Checking internet connection speed on Mac web browser

This speed test service is provided free (by Netflix) and can help to determine what your internet connection speed is and requirements might be for using various streaming services, cloud services, and other stuff that requires internet connections.

For example, with a slow internet speed like the one shown, doing large iCloud backups is a huge challenge and can take weeks to upload or download. Likewise, using iCloud Photos may not be ideal on this type of internet connection because the speed is too slow to handle a large photo library syncing across devices. Even some network games like Fortnite or Warcraft may have latency issues due to the connection speed, making them challenging to play.

You can also runspeed tests from the command line if you need to.

Note that your active internet connection is not going to be the same as the wi-fi connection link speed shown in Network Utility, which is more representative of a maximum possible speed rather than the actual connection speed.

As mentioned before, you can use to test internet connections on iPhone and Android too, or you can use dedicated Speed Test apps for mobile speed tests if you’d like.


Related articles:

Posted by: Paul Horowitz in Tips & Tricks, Troubleshooting


» Comments RSS Feed

  1. HelenHH says:

    FireFox v76 is now 75% slower when looking at, as compared to other browsers.

    Bye, bye FireFox.

  2. JimBob says:

    Have to wonder at the accuracy since it shows me at 16 MPS and Speedtest run right after shows me at 152 Mbps.

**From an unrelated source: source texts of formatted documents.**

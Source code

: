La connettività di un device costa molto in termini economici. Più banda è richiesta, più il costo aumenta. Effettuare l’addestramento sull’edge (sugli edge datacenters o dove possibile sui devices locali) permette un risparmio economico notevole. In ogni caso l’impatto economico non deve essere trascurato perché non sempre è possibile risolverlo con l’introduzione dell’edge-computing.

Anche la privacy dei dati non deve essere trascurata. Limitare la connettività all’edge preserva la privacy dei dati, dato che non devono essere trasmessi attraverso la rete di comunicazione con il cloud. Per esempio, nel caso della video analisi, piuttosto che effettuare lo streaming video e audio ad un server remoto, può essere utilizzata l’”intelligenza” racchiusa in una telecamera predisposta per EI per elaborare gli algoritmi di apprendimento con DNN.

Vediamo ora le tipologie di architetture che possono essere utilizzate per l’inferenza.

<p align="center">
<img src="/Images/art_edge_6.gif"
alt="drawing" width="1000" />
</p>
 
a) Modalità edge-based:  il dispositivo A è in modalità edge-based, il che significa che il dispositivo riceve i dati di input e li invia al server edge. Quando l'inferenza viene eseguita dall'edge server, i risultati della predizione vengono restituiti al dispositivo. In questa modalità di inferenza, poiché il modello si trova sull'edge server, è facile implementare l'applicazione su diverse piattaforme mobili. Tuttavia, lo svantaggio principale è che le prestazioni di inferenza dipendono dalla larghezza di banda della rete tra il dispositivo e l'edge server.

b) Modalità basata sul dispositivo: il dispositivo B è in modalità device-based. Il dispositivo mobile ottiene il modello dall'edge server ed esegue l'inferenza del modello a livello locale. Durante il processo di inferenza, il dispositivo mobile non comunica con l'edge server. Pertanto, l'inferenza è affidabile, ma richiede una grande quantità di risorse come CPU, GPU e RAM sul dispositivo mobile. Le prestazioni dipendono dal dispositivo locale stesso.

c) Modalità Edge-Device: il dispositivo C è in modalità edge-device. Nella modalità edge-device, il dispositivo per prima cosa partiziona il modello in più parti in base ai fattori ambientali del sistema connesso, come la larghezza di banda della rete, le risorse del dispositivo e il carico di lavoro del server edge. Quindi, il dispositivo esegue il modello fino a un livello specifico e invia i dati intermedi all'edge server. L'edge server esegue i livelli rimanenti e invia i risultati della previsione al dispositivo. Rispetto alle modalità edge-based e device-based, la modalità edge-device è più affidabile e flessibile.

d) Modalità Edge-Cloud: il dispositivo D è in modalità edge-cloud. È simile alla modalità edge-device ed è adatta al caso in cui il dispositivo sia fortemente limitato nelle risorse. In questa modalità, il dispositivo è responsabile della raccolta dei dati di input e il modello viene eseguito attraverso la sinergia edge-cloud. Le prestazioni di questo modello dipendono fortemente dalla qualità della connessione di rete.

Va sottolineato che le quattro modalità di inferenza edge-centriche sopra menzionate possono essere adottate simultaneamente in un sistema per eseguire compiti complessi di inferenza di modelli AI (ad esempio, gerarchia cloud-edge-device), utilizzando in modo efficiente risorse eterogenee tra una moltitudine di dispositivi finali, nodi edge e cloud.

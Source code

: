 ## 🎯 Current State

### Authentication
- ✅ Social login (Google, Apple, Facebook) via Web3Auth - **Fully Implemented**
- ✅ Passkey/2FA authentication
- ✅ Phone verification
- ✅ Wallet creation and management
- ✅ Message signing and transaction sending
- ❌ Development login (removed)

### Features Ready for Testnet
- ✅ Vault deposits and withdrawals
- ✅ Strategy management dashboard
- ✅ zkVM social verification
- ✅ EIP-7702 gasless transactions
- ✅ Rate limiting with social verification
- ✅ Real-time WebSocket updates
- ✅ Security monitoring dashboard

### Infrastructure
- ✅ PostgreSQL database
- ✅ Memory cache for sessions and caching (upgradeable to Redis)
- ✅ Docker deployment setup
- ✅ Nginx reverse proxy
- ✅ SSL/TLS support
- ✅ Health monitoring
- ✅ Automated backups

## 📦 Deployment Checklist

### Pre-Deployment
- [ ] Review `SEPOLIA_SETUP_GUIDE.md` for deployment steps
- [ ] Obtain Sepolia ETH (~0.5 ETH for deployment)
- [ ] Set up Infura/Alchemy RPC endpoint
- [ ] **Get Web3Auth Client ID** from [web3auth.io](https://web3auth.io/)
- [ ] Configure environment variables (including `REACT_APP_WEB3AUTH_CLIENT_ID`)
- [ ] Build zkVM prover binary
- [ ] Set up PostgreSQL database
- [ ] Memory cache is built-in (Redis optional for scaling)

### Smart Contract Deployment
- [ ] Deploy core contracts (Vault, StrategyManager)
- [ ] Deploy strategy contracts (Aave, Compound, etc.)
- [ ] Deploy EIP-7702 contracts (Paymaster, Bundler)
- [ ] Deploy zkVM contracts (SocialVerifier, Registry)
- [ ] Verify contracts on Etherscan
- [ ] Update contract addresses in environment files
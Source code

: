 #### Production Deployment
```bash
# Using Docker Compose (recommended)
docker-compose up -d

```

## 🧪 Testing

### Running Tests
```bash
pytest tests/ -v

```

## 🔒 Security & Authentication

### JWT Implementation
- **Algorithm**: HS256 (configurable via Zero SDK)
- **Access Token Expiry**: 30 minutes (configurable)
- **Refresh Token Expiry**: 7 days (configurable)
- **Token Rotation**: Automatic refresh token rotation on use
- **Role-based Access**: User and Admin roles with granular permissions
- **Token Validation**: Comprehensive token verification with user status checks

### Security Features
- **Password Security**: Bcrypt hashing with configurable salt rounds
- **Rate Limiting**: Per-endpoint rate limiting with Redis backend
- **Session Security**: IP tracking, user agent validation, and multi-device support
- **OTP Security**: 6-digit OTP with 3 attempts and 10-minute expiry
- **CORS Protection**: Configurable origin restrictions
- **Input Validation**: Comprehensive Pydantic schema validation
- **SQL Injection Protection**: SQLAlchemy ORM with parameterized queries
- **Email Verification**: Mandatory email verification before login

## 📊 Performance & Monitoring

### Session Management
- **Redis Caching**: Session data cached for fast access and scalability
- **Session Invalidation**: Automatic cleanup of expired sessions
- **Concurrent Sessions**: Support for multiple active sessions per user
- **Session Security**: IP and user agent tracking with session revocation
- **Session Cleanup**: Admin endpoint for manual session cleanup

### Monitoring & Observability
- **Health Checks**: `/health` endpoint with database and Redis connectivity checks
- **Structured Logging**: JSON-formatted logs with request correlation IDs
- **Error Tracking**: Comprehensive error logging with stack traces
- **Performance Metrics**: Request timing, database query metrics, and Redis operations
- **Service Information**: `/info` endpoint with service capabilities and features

That is several magnitudes difference. In practice, I’ve found Speedtest reflects my actual experience.

  3. Michael Spencer says:

    Gotta wonder the price for a domain name like that. Especially in “.com” land!

  4. James MacDonald says:

    Using a IPhone 6s+ in rural Maine I tested as follows:

    Verizon LTE
    Fast 3.8 Mbps
    OOKLA 40.7 Mbps

    Consolidated Communications DSL (25Mbps Rated)
    Fast 23. Mbps
    OOKLA 22.4 Mbps

    Why is the Fast test so off base on cellular?

  5. Ralph F says:

    I thought only measured the communication speed with Netflix itself, not general internet speeds. I am probably wrong on this.

    FWIW, on my Mac I use Ookla’s speedtest app, which I got directly from the App Store:

    It’s also available for iOS as well as on the AppleTV (which is my only hardwired connection in my house).

    (FWIW, I’m using the Orbi system these days, with its dedicated 5G ethernet backhaul, which is a godsend in the house. Before, I was pulling at absolute best 40% of my hardwired speeds, now I’m usually at about 90% to 95%, if not 100%.)